In our own day, and especially in Western culture, where poetry and good literature have been marginalized, it is easy to forget how deeply poetry and literary criticism were embroiled in the political process during the Renaissance. In a number of groundbreaking studies, David Norbrook has extrapolated Jurgen Habermas’ notion of “bourgeois public sphere, a realm of debate in which citizens could participate as equals, independently of pressure from monopolies of power.” Habermas saw this public sphere as emerging fully around 1695. Norbrook traces its emergence somewhat earlier on the English scene, attributing its growth to a number of factors such as an educational revolution, the Reformers’ campaign for widely available public education, relaxed censorship of Protestant writings, the rise of a literary market which allowed greater independence from court patronage, increased circulation of newspapers and the size of the electorate in public life, and of course the growth of a wider reading public (PBRV, 18, 24, 28, 32). The important point made by Norbrook is the poet’s involvement in this sphere: the poet was a public figure, and all of the English Renaissance poets “tried to influence public affairs through their writings.”4 After the rise of monarchies and the decline of the feudal nobility, many poets could entertain career prospects only in serving the Crown. While this of course entailed compromise with courtly discourse, the expansion of the public sphere and the other factors mentioned above enabled the poet to create fictive and Utopian worlds, to mould the image of public events (as in Marvell’s Horatian Ode), and to assert some degree of individualism. Moreover, textual criticism was charged with a potent political potential to demystify the power and language of corrupt institutions: the exposure by humanist scholarship of the “Donation of Constantine” as a forgery helped undermine the power of the papacy, and the translation of the Bible into vernacular languages shifted the privilege of interpretative authority away from the clergy to the individual reader. In such a climate, poets and critics inevitably placed emphasis on the practical and social functions of poetry and its dependence on rhetorical strategies (PBRV, 9, 11, 13-15).

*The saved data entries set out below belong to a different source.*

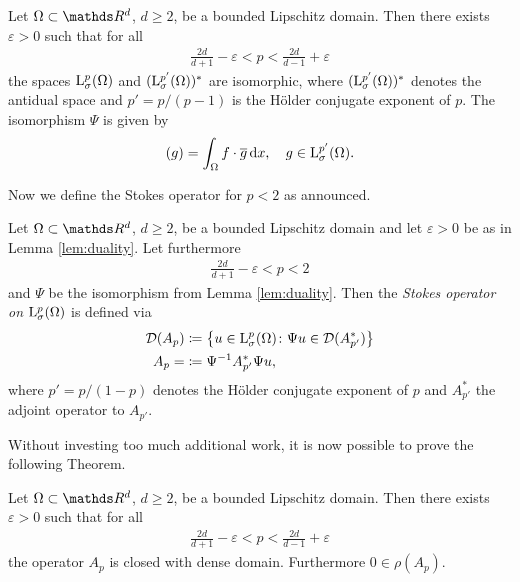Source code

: \begin{lem}
  \label{lem:duality}
  Let $\Omega \subset \R^d$, $d \geq 2$, be a bounded Lipschitz domain.
  Then there exists $\varepsilon > 0$ such that for all 
  \begin{align*}
    \frac{2d}{d + 1} - \varepsilon < p < \frac{2d}{d - 1} + \varepsilon
  \end{align*}
  the spaces $\mathrm{L}^p_\sigma(\Omega)$ and $(\mathrm{L}^{p'}_\sigma(\Omega))^*$ are isomorphic, where $(\mathrm{L}^{p'}_\sigma(\Omega))^*$ denotes the antidual space and $p' = p/ (p - 1)$  is the Hölder conjugate exponent of $p$. 
  The isomorphism $\Psi$ is given by
  \begin{align*}
    [\Psi f](g) = \int_\Omega f \cdot \overline g  \d x, \quad g \in \Ell^{p'}_\sigma(\Omega).
  \end{align*}
\end{lem}

Now we define the Stokes operator for $p < 2$ as announced.

\begin{defn}
  Let $\Omega \subset \R^d$, $d \geq 2$, be a bounded Lipschitz domain and let $\varepsilon > 0$ be as in Lemma \ref{lem:duality}.
  Let furthermore
  \begin{align*}
    \frac{2d}{d + 1} - \varepsilon < p < 2
  \end{align*}
  and $\Psi$ be the isomorphism from Lemma \ref{lem:duality}.
  Then the \emph{Stokes operator on} $\mathrm{L}^p_\sigma(\Omega)$ is defined via
  \begin{align*}
    \mathcal{D}(A_p) & \coloneqq \big\{ u \in \mathrm{L}^p_\sigma(\Omega) \colon \Psi u \in \mathcal{D}(A^*_{p'}) \big\} \\
    A_p = &\coloneqq \Psi^{-1} A^*_{p'} \Psi u,
  \end{align*}
  where $p' = p/(1 - p)$ denotes the Hölder conjugate exponent of $p$ and $A^*_{p'}$ the adjoint operator to $A_{p'}$.
\end{defn}

Without investing too much additional work, it is now possible to prove the following Theorem.

\begin{thm}
  \label{thm:stokesOperatorLp}
  Let $\Omega \subset \R^d$, $d \geq 2$, be a bounded Lipschitz domain. 
  Then there exists $\varepsilon > 0$ such that for all 
  \begin{align*}
    \frac{2d}{d + 1} - \varepsilon < p < \frac{2d}{d - 1} + \varepsilon
  \end{align*}
  the operator $A_p$ is closed with dense domain. Furthermore $0 \in \rho(A_p)$.
\end{thm}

Indeed, much Renaissance criticism was forged in the struggle to defend poetry and literature from charges — brought within both clerical and secular circles — of immorality, triviality and irrelevance to practical and political life. The types of criticism proliferating in the early modern period also included a large body of humanist commentary and scholarship on classical texts. The most influential classical treatises during the sixteenth and seventeenth centuries were Aristotle’s Poetics and Horace’s Ars Poetica. A third important body of criticism in this period is comprised of commentaries on Aristotle’s Poetics and debates between the relative virtues of the Aristotelian and Horatian texts as well as attempts to harmonize their insights. Alongside Aristotle and Horace, the influential rhetorical voices of Cicero and Quintilian were recovered in the early fifteenth century: Renaissance critics tended to adapt, and even distort, these voices to their own needs.

Almost all of these defences, commentaries and debates concern a number of fundamental notions: imitation (of both the external world and of the tradition of classical authors), which Glyn Norton characterizes as “arguably the predominant poetic issue of the entire period” (CHCL, V. III, 4); the truth-value and didactic role of literature; the classical “unities”; the notion of verisimilitude; the use of the vernacular; the definition of poetic genres such as narrative and drama; the invention of new, mixed genres such as the romantic epic and the tragicomedy; the use of rhyme in poetry; the relative values of quantitative and qualitative verse; and the place of literature and poetry in relation to other disciplines such as moral philosophy and history.